**WHAT IS NEEDED:** Starting with the first line of the material, reproduce exactly each line up to and including the one that contains "- Instant dynamic search", leaving out every picture.

Start of RECORD EXTRACTS

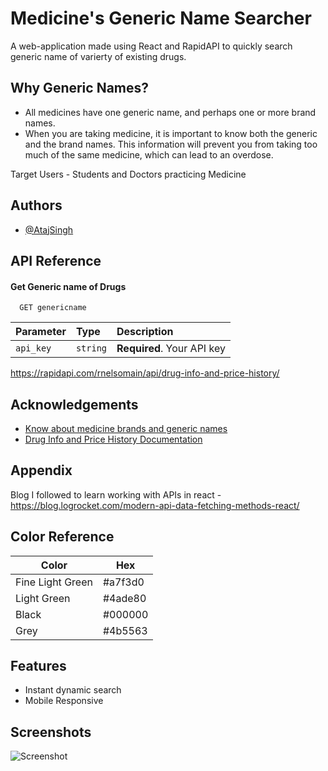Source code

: 
# Medicine's Generic Name Searcher

A web-application made using React and RapidAPI to quickly search generic name of varierty of existing drugs.

Why Generic Names?
-

- All medicines have one generic name, and perhaps one or more brand names.
- When you are taking medicine, it is important to know both the generic and the brand names. This information will prevent you from taking too much of the same medicine, which can lead to an overdose.


Target Users - Students and Doctors practicing Medicine
## Authors

- [@AtajSingh](https://github.com/mambawolf)


## API Reference

#### Get Generic name of Drugs

```http
  GET genericname
```

| Parameter | Type     | Description                |
| :-------- | :------- | :------------------------- |
| `api_key` | `string` | **Required**. Your API key |


https://rapidapi.com/rnelsomain/api/drug-info-and-price-history/


## Acknowledgements

 - [Know about medicine brands and generic names](https://consumermedsafety.org/medication-safety-articles/item/411-why-you-need-to-know-your-medicines-brand-and-generic-names%E2%80%9D)
 - [Drug Info and Price History Documentation](https://rapidapi.com/rnelsomain/api/drug-info-and-price-history/)


## Appendix

Blog I followed to learn working with APIs in react - https://blog.logrocket.com/modern-api-data-fetching-methods-react/

## Color Reference

| Color             | Hex                                                                |
| ----------------- | ------------------------------------------------------------------ |
| Fine Light Green | #a7f3d0 |
| Light Green | #4ade80 |
| Black | #000000 |
| Grey | #4b5563 |


## Features

- Instant dynamic search
- Mobile Responsive


## Screenshots

![Screenshot](https://user-images.githubusercontent.com/41651784/172735591-0ab62f33-e76a-461e-b204-522235d61caa.png)
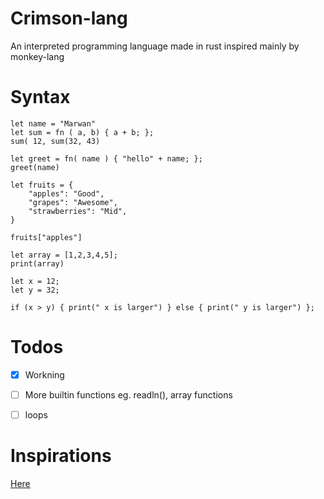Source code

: # Crimson-lang
An interpreted programming language made in rust 
inspired mainly by monkey-lang 

# Syntax 
```
let name = "Marwan"
let sum = fn ( a, b) { a + b; };
sum( 12, sum(32, 43)

let greet = fn( name ) { "hello" + name; };
greet(name)

let fruits = {
    "apples": "Good",
    "grapes": "Awesome",
    "strawberries": "Mid",
}

fruits["apples"]

let array = [1,2,3,4,5];
print(array)

let x = 12;
let y = 32;

if (x > y) { print(" x is larger") } else { print(" y is larger") };

```


# Todos
- [x] Workning
- [ ] More builtin functions eg. readln(), array functions
- [ ] loops


# Inspirations 
[Here](https://github.com/wadackel/rs-monkey-lang) 
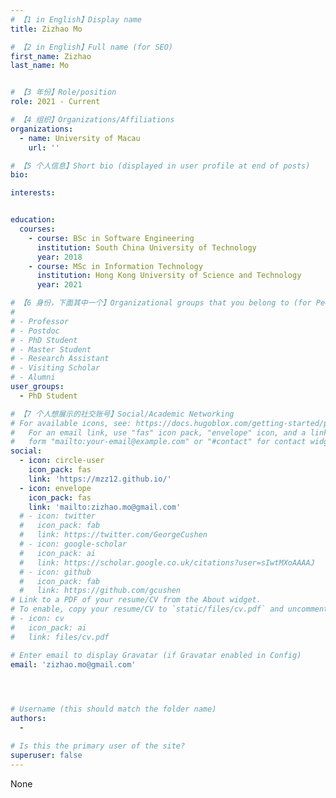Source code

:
 ```yaml
---
# 【1 in English】Display name 
title: Zizhao Mo

# 【2 in English】Full name (for SEO)
first_name: Zizhao
last_name: Mo


# 【3 年份】Role/position
role: 2021 - Current

# 【4 组织】Organizations/Affiliations
organizations:
  - name: University of Macau
    url: ''

# 【5 个人信息】Short bio (displayed in user profile at end of posts)
bio: 

interests: 


education:
  courses:
    - course: BSc in Software Engineering
      institution: South China University of Technology
      year: 2018
    - course: MSc in Information Technology
      institution: Hong Kong University of Science and Technology
      year: 2021

# 【6 身份，下面其中一个】Organizational groups that you belong to (for People widget)
#  
# - Professor
# - Postdoc
# - PhD Student
# - Master Student
# - Research Assistant
# - Visiting Scholar
# - Alumni
user_groups:
  - PhD Student

# 【7 个人想展示的社交账号】Social/Academic Networking
# For available icons, see: https://docs.hugoblox.com/getting-started/page-builder/#icons
#   For an email link, use "fas" icon pack, "envelope" icon, and a link in the
#   form "mailto:your-email@example.com" or "#contact" for contact widget.
social:
  - icon: circle-user
    icon_pack: fas 
    link: 'https://mzz12.github.io/'
  - icon: envelope
    icon_pack: fas
    link: 'mailto:zizhao.mo@gmail.com'
  # - icon: twitter
  #   icon_pack: fab
  #   link: https://twitter.com/GeorgeCushen
  # - icon: google-scholar
  #   icon_pack: ai
  #   link: https://scholar.google.co.uk/citations?user=sIwtMXoAAAAJ
  # - icon: github
  #   icon_pack: fab
  #   link: https://github.com/gcushen
# Link to a PDF of your resume/CV from the About widget.
# To enable, copy your resume/CV to `static/files/cv.pdf` and uncomment the lines below.
# - icon: cv
#   icon_pack: ai
#   link: files/cv.pdf

# Enter email to display Gravatar (if Gravatar enabled in Config)
email: 'zizhao.mo@gmail.com'



  
# Username (this should match the folder name)
authors:
  - 

# Is this the primary user of the site?
superuser: false
---
```


None
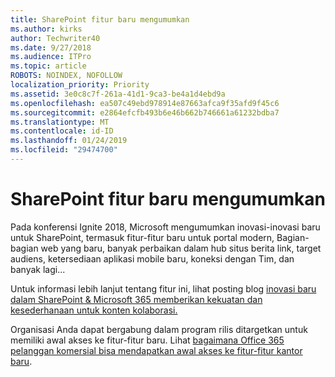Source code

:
 ```yaml
---
title: SharePoint fitur baru mengumumkan
ms.author: kirks
author: Techwriter40
ms.date: 9/27/2018
ms.audience: ITPro
ms.topic: article
ROBOTS: NOINDEX, NOFOLLOW
localization_priority: Priority
ms.assetid: 3e0c8c7f-261a-41d1-9ca3-be4a1d4ebd9a
ms.openlocfilehash: ea507c49ebd978914e87663afca9f35afd9f45c6
ms.sourcegitcommit: e2864efcfb493b6e46b662b746661a61232bdba7
ms.translationtype: MT
ms.contentlocale: id-ID
ms.lasthandoff: 01/24/2019
ms.locfileid: "29474700"
---
```

# <a name="sharepoint-new-features-announced"></a>SharePoint fitur baru mengumumkan

Pada konferensi Ignite 2018, Microsoft mengumumkan inovasi-inovasi baru untuk SharePoint, termasuk fitur-fitur baru untuk portal modern, Bagian-bagian web yang baru, banyak perbaikan dalam hub situs berita link, target audiens, ketersediaan aplikasi mobile baru, koneksi dengan Tim, dan banyak lagi...
  
Untuk informasi lebih lanjut tentang fitur ini, lihat posting blog [inovasi baru dalam SharePoint &amp; Microsoft 365 memberikan kekuatan dan kesederhanaan untuk konten kolaborasi.](https://go.microsoft.com/fwlink/?linkid=2026502)
  
Organisasi Anda dapat bergabung dalam program rilis ditargetkan untuk memiliki awal akses ke fitur-fitur baru. Lihat [bagaimana Office 365 pelanggan komersial bisa mendapatkan awal akses ke fitur-fitur kantor baru](https://go.microsoft.com/fwlink/?linkid=2026346).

End of RECORD EXTRACTS

**ANSWER TO THIS PROBLEM:**
Source code

: 
# Medicine's Generic Name Searcher

A web-application made using React and RapidAPI to quickly search generic name of varierty of existing drugs.

Why Generic Names?
-

- All medicines have one generic name, and perhaps one or more brand names.
- When you are taking medicine, it is important to know both the generic and the brand names. This information will prevent you from taking too much of the same medicine, which can lead to an overdose.


Target Users - Students and Doctors practicing Medicine
## Authors

- [@AtajSingh](https://github.com/mambawolf)


## API Reference

#### Get Generic name of Drugs

```http
  GET genericname
```

| Parameter | Type     | Description                |
| :-------- | :------- | :------------------------- |
| `api_key` | `string` | **Required**. Your API key |


https://rapidapi.com/rnelsomain/api/drug-info-and-price-history/


## Acknowledgements

 - [Know about medicine brands and generic names](https://consumermedsafety.org/medication-safety-articles/item/411-why-you-need-to-know-your-medicines-brand-and-generic-names%E2%80%9D)
 - [Drug Info and Price History Documentation](https://rapidapi.com/rnelsomain/api/drug-info-and-price-history/)


## Appendix

Blog I followed to learn working with APIs in react - https://blog.logrocket.com/modern-api-data-fetching-methods-react/

## Color Reference

| Color             | Hex                                                                |
| ----------------- | ------------------------------------------------------------------ |
| Fine Light Green | #a7f3d0 |
| Light Green | #4ade80 |
| Black | #000000 |
| Grey | #4b5563 |


## Features

- Instant dynamic search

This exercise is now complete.